We’ve been three various stages of definition and explanation over the recent months on this. As you know, the… Well, you may not know. But prior to 2015 there was nothing called net neutrality. The internet was wide open up until 2015. And by “wide open,” it wasn’t regulated by the government. It wasn’t regulated by the FCC. The FCC regulates radio, television, cell phones. The government pretty much regulates anything to do with communications. But direct regulatory control over the internet itself did not exist.
And there isn’t a soul out there that will complain about the way the internet was up until 2015. Well, that’s not true, ’cause there are always whiners and moaners. But the fact that it was unregulated is why it grew so fast. It’s why so much is there. It’s why you can find anything you want on the internet. You can find any information, countless sources. It’s just burgeoning and it’s growing, and the fact that it’s unregulated has been a benefit to everybody. Well, liberals don’t like things that attract a lot of people that are not regulated.

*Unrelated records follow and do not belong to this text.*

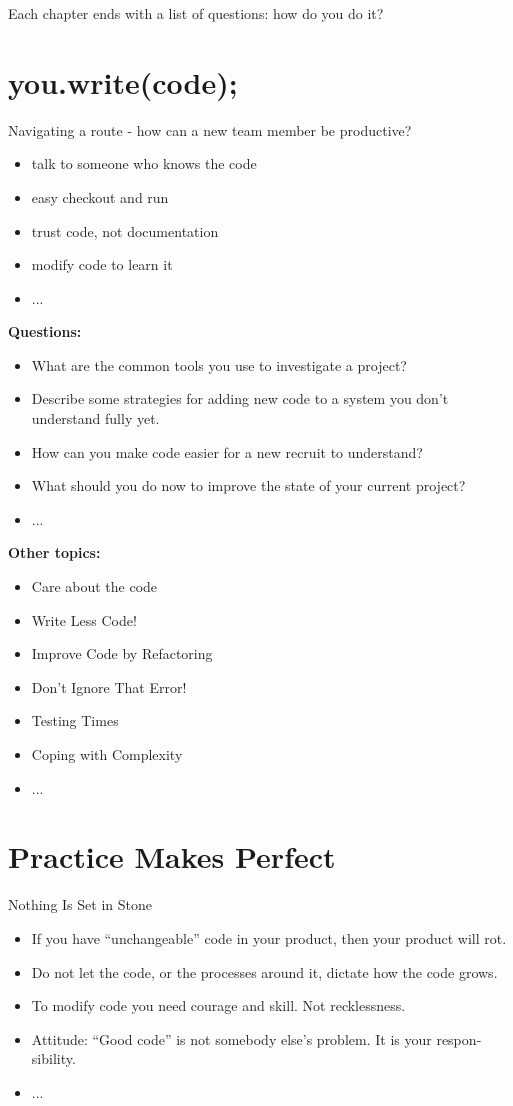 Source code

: \documentclass{mypresentation}
\begin{document}
\bigskip
Each chapter ends with a list of questions: how do you do it?
\newpage


\section{you.write(code);}
Navigating a route - how can a new team member be productive?
\begin{itemize}
\item talk to someone who knows the code
\item easy checkout and run
\item trust code, not documentation
\item modify code to learn it
\item ...
\end{itemize}
\newpage


\textbf{Questions:}
\begin{itemize}
\item What are the common tools you use to investigate a project?
\item Describe some strategies for adding new code to a system you don't understand fully yet.
\item How can you make code easier for a new recruit to understand? 
\item What should you do now to improve the state of your current project?
\item ...
\end{itemize}
\newpage


\textbf{Other topics:}
\begin{itemize}
\item Care about the code
\item Write Less Code!
\item Improve Code by Refactoring
\item Don't Ignore That Error!
\item Testing Times
\item Coping with Complexity
\item ...
\end{itemize}
\newpage


\section{Practice Makes Perfect}
Nothing Is Set in Stone
\begin{itemize}
\item If you have “unchangeable” code in your product, then your product will rot.
\item Do not let the code, or the processes around it, dictate how the code grows.
\item To modify code you need courage and skill. Not recklessness.
\item Attitude: “Good code” is not somebody else’s problem. It is your respon‐ sibility.
\item ...
\end{itemize}
\newpage
\end{document}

Liberals want the government in charge of everything. They want the government to be able to punish their enemies with regulation of whatever industry or behavior or what have you. Liberals bring to their daily existence a very anti-corporate bias, and so they want the government to regulate against corporations just to be able to do it. So Obama and his administration, the FCC, in 2015 declared the imposition.
They decided they were gonna impose net neutrality. Of course, nothing has been more incorrectly named than net neutrality. The premise behind net neutrality was the internet was a mess. The premise was it was unfair. The premise was the big guys had all the benefits. The rich had more access than the poor and the middle class, and there was nobody looking out for the little guy on the internet. The little guy, like always, was getting the shaft. The little guy was being mistreated. The little guy was being overcharged and the little guy was being throttled!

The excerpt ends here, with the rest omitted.